Activity -> Pictures must be left out. Print the lines from the beginning of the material through the line holding "clock cycle instructions.", exactly and nothing else.

Dataset content ->
──────────
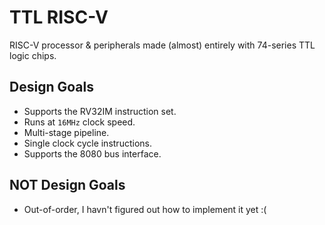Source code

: # TTL RISC-V

RISC-V processor & peripherals made (almost) entirely with 74-series TTL logic chips.

## Design Goals

* Supports the RV32IM instruction set.
* Runs at `16MHz` clock speed.
* Multi-stage pipeline.
* Single clock cycle instructions.
* Supports the 8080 bus interface.

## NOT Design Goals

* Out-of-order, I havn't figured out how to implement it yet :(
──────────
Problem solution ->
Source code

: # TTL RISC-V

RISC-V processor & peripherals made (almost) entirely with 74-series TTL logic chips.

## Design Goals

* Supports the RV32IM instruction set.
* Runs at `16MHz` clock speed.
* Multi-stage pipeline.
* Single clock cycle instructions.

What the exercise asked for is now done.